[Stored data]
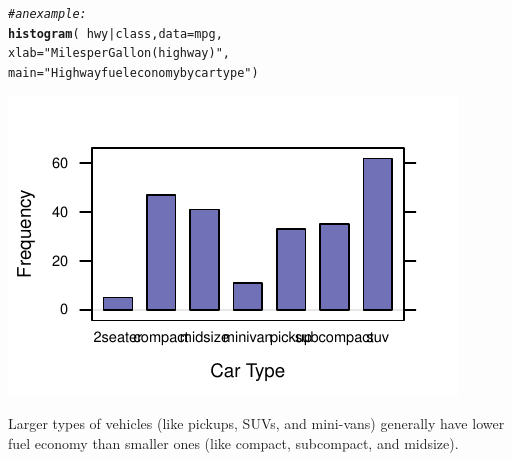 \documentclass[twoside]{book}\usepackage[]{graphicx}\usepackage[]{xcolor}
\makeatletter
\def\maxwidth{ %
  \ifdim\Gin@nat@width>\linewidth
    \linewidth
  \else
    \Gin@nat@width
  \fi
}
\newcommand{\hlstr}[1]{\textcolor[rgb]{0.192,0.494,0.8}{#1}}%
\newcommand{\hlcom}[1]{\textcolor[rgb]{0.678,0.584,0.686}{\textit{#1}}}%
\newcommand{\hlopt}[1]{\textcolor[rgb]{0,0,0}{#1}}%
\newcommand{\hlstd}[1]{\textcolor[rgb]{0.345,0.345,0.345}{#1}}%
\newcommand{\hlkwc}[1]{\textcolor[rgb]{0.333,0.667,0.333}{#1}}%
\newcommand{\hlkwd}[1]{\textcolor[rgb]{0.737,0.353,0.396}{\textbf{#1}}}%
\newenvironment{kframe}{%
 \def\at@end@of@kframe{}%
 \ifinner\ifhmode%
  \def\at@end@of@kframe{\end{minipage}}%
  \begin{minipage}{\columnwidth}%
 \fi\fi%
 \def\FrameCommand##1{\hskip\@totalleftmargin \hskip-\fboxsep
 \colorbox{shadecolor}{##1}\hskip-\fboxsep
     \hskip-\linewidth \hskip-\@totalleftmargin \hskip\columnwidth}%
 \MakeFramed {\advance\hsize-\width
   \@totalleftmargin\z@ \linewidth\hsize
   \@setminipage}}%
 {\par\unskip\endMakeFramed%
 \at@end@of@kframe}
\newenvironment{knitrout}{}{} %
\newcounter{example}[section]
\makeatother
\begin{document}
\begin{solution}
\begin{knitrout}
\color{fgcolor}\begin{kframe}
\begin{alltt}
\hlcom{#an example:}
\hlkwd{histogram}\hlstd{(}\hlopt{~} \hlstd{hwy} \hlopt{|} \hlstd{class ,} \hlkwc{data}\hlstd{=mpg,}
          \hlkwc{xlab}\hlstd{=}\hlstr{"Miles per Gallon (highway)"}\hlstd{,}
          \hlkwc{main}\hlstd{=}\hlstr{"Highway fuel economy by car type"}\hlstd{)}
\end{alltt}
\end{kframe}

{\centering \includegraphics[width=\maxwidth]{figures/fig-unnamed-chunk-27-1} 

}



\end{knitrout}
Larger types of vehicles (like pickups, SUVs, and mini-vans) generally have lower fuel economy than smaller ones (like compact, subcompact, and midsize).
\end{solution}
\end{document}
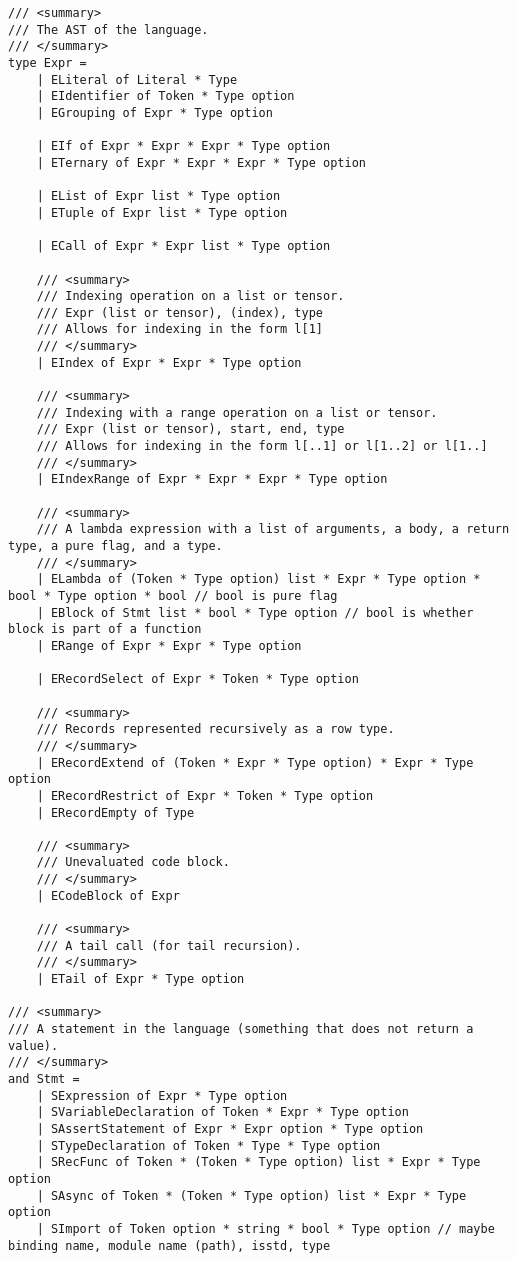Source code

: \begin{verbatim}
/// <summary>
/// The AST of the language.
/// </summary>
type Expr =
    | ELiteral of Literal * Type
    | EIdentifier of Token * Type option
    | EGrouping of Expr * Type option

    | EIf of Expr * Expr * Expr * Type option
    | ETernary of Expr * Expr * Expr * Type option

    | EList of Expr list * Type option
    | ETuple of Expr list * Type option

    | ECall of Expr * Expr list * Type option

    /// <summary>
    /// Indexing operation on a list or tensor.
    /// Expr (list or tensor), (index), type
    /// Allows for indexing in the form l[1]
    /// </summary>
    | EIndex of Expr * Expr * Type option

    /// <summary>
    /// Indexing with a range operation on a list or tensor.
    /// Expr (list or tensor), start, end, type
    /// Allows for indexing in the form l[..1] or l[1..2] or l[1..]
    /// </summary>
    | EIndexRange of Expr * Expr * Expr * Type option

    /// <summary>
    /// A lambda expression with a list of arguments, a body, a return type, a pure flag, and a type.
    /// </summary>
    | ELambda of (Token * Type option) list * Expr * Type option * bool * Type option * bool // bool is pure flag
    | EBlock of Stmt list * bool * Type option // bool is whether block is part of a function
    | ERange of Expr * Expr * Type option

    | ERecordSelect of Expr * Token * Type option

    /// <summary>
    /// Records represented recursively as a row type.
    /// </summary>
    | ERecordExtend of (Token * Expr * Type option) * Expr * Type option
    | ERecordRestrict of Expr * Token * Type option
    | ERecordEmpty of Type

    /// <summary>
    /// Unevaluated code block.
    /// </summary>
    | ECodeBlock of Expr

    /// <summary>
    /// A tail call (for tail recursion).
    /// </summary>
    | ETail of Expr * Type option

/// <summary>
/// A statement in the language (something that does not return a value).
/// </summary>
and Stmt =
    | SExpression of Expr * Type option
    | SVariableDeclaration of Token * Expr * Type option
    | SAssertStatement of Expr * Expr option * Type option
    | STypeDeclaration of Token * Type * Type option
    | SRecFunc of Token * (Token * Type option) list * Expr * Type option
    | SAsync of Token * (Token * Type option) list * Expr * Type option
    | SImport of Token option * string * bool * Type option // maybe binding name, module name (path), isstd, type
\end{verbatim}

EXERCISE DETAILS ->
Set down precisely the lines above between the line holding "ERange of Expr * Expr * Type option" and the line holding "ERecordRestrict of Expr * Token * Type option", inclusive, and nothing beyond them.

RESPONSE ->
    | ERange of Expr * Expr * Type option

    | ERecordSelect of Expr * Token * Type option

    /// <summary>
    /// Records represented recursively as a row type.
    /// </summary>
    | ERecordExtend of (Token * Expr * Type option) * Expr * Type option
    | ERecordRestrict of Expr * Token * Type option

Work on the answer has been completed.